The 10 Coolest Big Data Products Of 2012

Big Data Is A Big Deal

"Big data" went from early-adopter buzzword to full-blown industry trend -- or even an entire industry by itself -- in 2012, judging by the number of big data products that spilled out of startups and established IT vendors alike. A sure sign of maturing big data technology was the number of significant "2.0" releases this year from such companies as Datameer, DataStax, Hadapt, Karmasphere and MapR Technologies.

Market researcher Gartner calculated that big data would drive $28 billion of IT spending in 2012. Not surprising, given that the exploding volume of information stored in the world's IT systems reached an estimated 2.7 zettabytes (that's 2.7 billion terabytes) in 2012 and the need for technology to collect, store, manage and analyze all that information is very real.

Here's our list of what we think were the coolest big data products to hit the market in 2012.

10. Dataguise DgHadoop

Complying with data privacy regulations can be a major challenge because Hadoop collects data from a wide range of sources, not just corporate databases. And, concentrating so much disparate data in one system increases the risk of data theft or accidental disclosure.

Dataguise launched in June what it described as the industry's first enterprise-grade data privacy protection and risk assessment application for Hadoop. The DgHadoop software provides compliance assessment and enforcement for centralized data privacy protection in order to meet privacy compliance regulations and reduce regulatory compliance costs.

9. Cloudera Impala

With its distribution of Apache Hadoop and related technologies and services, Cloudera is perhaps the most established of the big data companies. But that's not stopping it from developing some pretty cool stuff.

In October Cloudera released a real-time query engine for Hadoop called Impala that allows Cloudera Enterprise, the company's platform for managing massive amounts of data, to perform both real-time and batch operations on any type of structured or unstructured data. Impala manages data stored in the Hadoop Distributed File System (HDFS) and Hbase database. And the new Cloudera Enterprise RTQ (Real-Time Query) software provides the tools needed to manage Cloudera Impala in production environments.

In June Cloudera released the 4.0 version of Cloudera Enterprise. And in December the company raised $65 million in venture funding to help it expand and continue its product development efforts.

8. Hortonworks Data Platform 1.0

In the year since its June 2011 debut, Hortonworks offered a number of preview releases of the Hortonworks Data Platform (HDP), the company's distribution of the Apache Hadoop platform. But in June of this year, the startup announced the general availability of the long-awaited 1.0 release of the software.

Hadoop was a hot item in 2012, but it's an open-source product that's notoriously difficult to work with. Hortonworks wraps Hadoop with its own data management infrastructure; management, monitoring, metadata and data integration services; and the kind of customer support that businesses expect with commercial software.

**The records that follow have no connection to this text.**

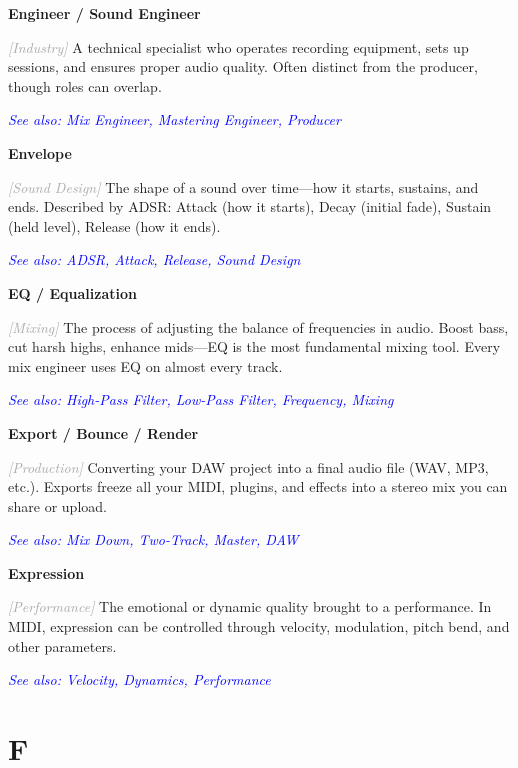 \documentclass[11pt,letterpaper]{article}
\newcommand{\term}[1]{\textbf{\large\color{purple}#1}}
\newcommand{\category}[1]{\textcolor{darkgray}{\textit{\small [#1]}}}
\newcommand{\seealso}[1]{\textcolor{blue}{\textit{See also: #1}}}
\newenvironment{termdef}[1]
  {\noindent\term{#1}\par\nopagebreak}
  {\par\vspace{0.3em}}
\begin{document}
\begin{termdef}{Engineer / Sound Engineer}
\category{Industry}
A technical specialist who operates recording equipment, sets up sessions, and ensures proper audio quality. Often distinct from the producer, though roles can overlap.

\seealso{Mix Engineer, Mastering Engineer, Producer}
\end{termdef}

\begin{termdef}{Envelope}
\category{Sound Design}
The shape of a sound over time—how it starts, sustains, and ends. Described by ADSR: Attack (how it starts), Decay (initial fade), Sustain (held level), Release (how it ends).

\seealso{ADSR, Attack, Release, Sound Design}
\end{termdef}

\begin{termdef}{EQ / Equalization}
\category{Mixing}
The process of adjusting the balance of frequencies in audio. Boost bass, cut harsh highs, enhance mids—EQ is the most fundamental mixing tool. Every mix engineer uses EQ on almost every track.

\seealso{High-Pass Filter, Low-Pass Filter, Frequency, Mixing}
\end{termdef}

\begin{termdef}{Export / Bounce / Render}
\category{Production}
Converting your DAW project into a final audio file (WAV, MP3, etc.). Exports freeze all your MIDI, plugins, and effects into a stereo mix you can share or upload.

\seealso{Mix Down, Two-Track, Master, DAW}
\end{termdef}

\begin{termdef}{Expression}
\category{Performance}
The emotional or dynamic quality brought to a performance. In MIDI, expression can be controlled through velocity, modulation, pitch bend, and other parameters.

\seealso{Velocity, Dynamics, Performance}
\end{termdef}

\newpage


\section*{F}
\end{document}
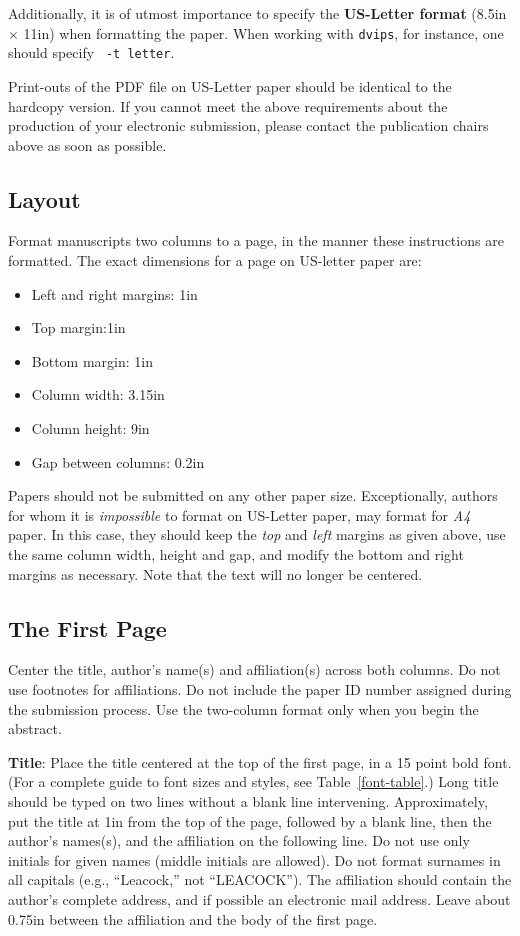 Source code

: \documentclass[11pt,letterpaper]{article}
\begin{document}
Additionally, it is of utmost importance to specify the {\bf
  US-Letter format} (8.5in $\times$ 11in) when formatting the paper.
When working with {\tt dvips}, for instance, one should specify {\tt
  -t letter}.

Print-outs of the PDF file on US-Letter paper should be identical to the
hardcopy version.  If you cannot meet the above requirements about the
production of your electronic submission, please contact the
publication chairs above  as soon as possible.


\subsection{Layout}
\label{ssec:layout}

Format manuscripts two columns to a page, in the manner these
instructions are formatted. The exact dimensions for a page on US-letter
paper are:

\begin{itemize}
\item Left and right margins: 1in
\item Top margin:1in
\item Bottom margin: 1in
\item Column width: 3.15in
\item Column height: 9in
\item Gap between columns: 0.2in
\end{itemize}

\noindent Papers should not be submitted on any other paper size. Exceptionally,
authors for whom it is \emph{impossible} to format on US-Letter paper,
may format for \emph{A4} paper. In this case, they should keep the \emph{top}
and \emph{left} margins as given above, use the same column width,
height and gap, and modify the bottom and right margins as necessary.
Note that the text will no longer be centered.

\subsection{The First Page}
\label{ssec:first}

Center the title, author's name(s) and affiliation(s) across both
columns. Do not use footnotes for affiliations.  Do not include the
paper ID number assigned during the submission process. 
Use the two-column format only when you begin the abstract.

{\bf Title}: Place the title centered at the top of the first page, in
a 15 point bold font.  (For a complete guide to font sizes and styles, see Table~\ref{font-table}.)
Long title should be typed on two lines without
a blank line intervening. Approximately, put the title at 1in from the
top of the page, followed by a blank line, then the author's names(s),
and the affiliation on the following line.  Do not use only initials
for given names (middle initials are allowed). Do not format surnames
in all capitals (e.g., ``Leacock,'' not ``LEACOCK'').  The affiliation should
contain the author's complete address, and if possible an electronic
mail address. Leave about 0.75in between the affiliation and the body
of the first page.
\end{document}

7. Zettaset Orchestrator v5

Zettaset Orchestrator automates the installation and management of Hadoop. Earlier this year at the RSA conference Zettaset outlined an initiative (under the wonderful name "SHadoop" for Secure Hadoop) to address security gaps and vulnerabilities that the company said exists in all distributions of the open-source Apache Hadoop.

Orchestrator v5 provides new access control, policy management, compliance and risk management capabilities to improve Hadoop cluster security and manageability. The software supports Lightweight Directory Access Protocol (LDAP) and Active Directory standards; provides centralized configuration management, logging and auditing tools; and role-based control to improve user authentication and access.

6. Google BigQuery

Taking advantage of its core competency of processing humongous volumes of data, Google launched Google BigQuery, cloud software that businesses can use to analyze data in real time.

Google introduced a test version of the service for developers in November 2011, based on the technology the company uses to examine its own data. In May it began offering it to the general public, providing it for free for storing and querying up to 100 GB of data. After that the company is charging 12 cents per GB for up to 2 TB of storage and 3.5 cents per GB for analysis.

5. Mortar Data

Working with Hadoop requires a fair amount of technical expertise. Mortar Data offers a cloud-based service, based on the Python programming language and Apache Pig technology for analyzing huge data sets, which makes Hadoop accessible to a wider audience of programmers.

Mortar Data emerged from stealth mode this spring and the New York company's long-range plan is to work with technology partners to bring a range of business intelligence, analytics and advanced monitoring capabilities to the Mortar Data platform.

4. Retention Science

Founded in 2011 and officially launched in July, Retention Science developed what it calls the "Customer Profiling Engine," a big data marketing platform that helps online businesses analyze huge volumes of data to build customer loyalty and prevent customer churn.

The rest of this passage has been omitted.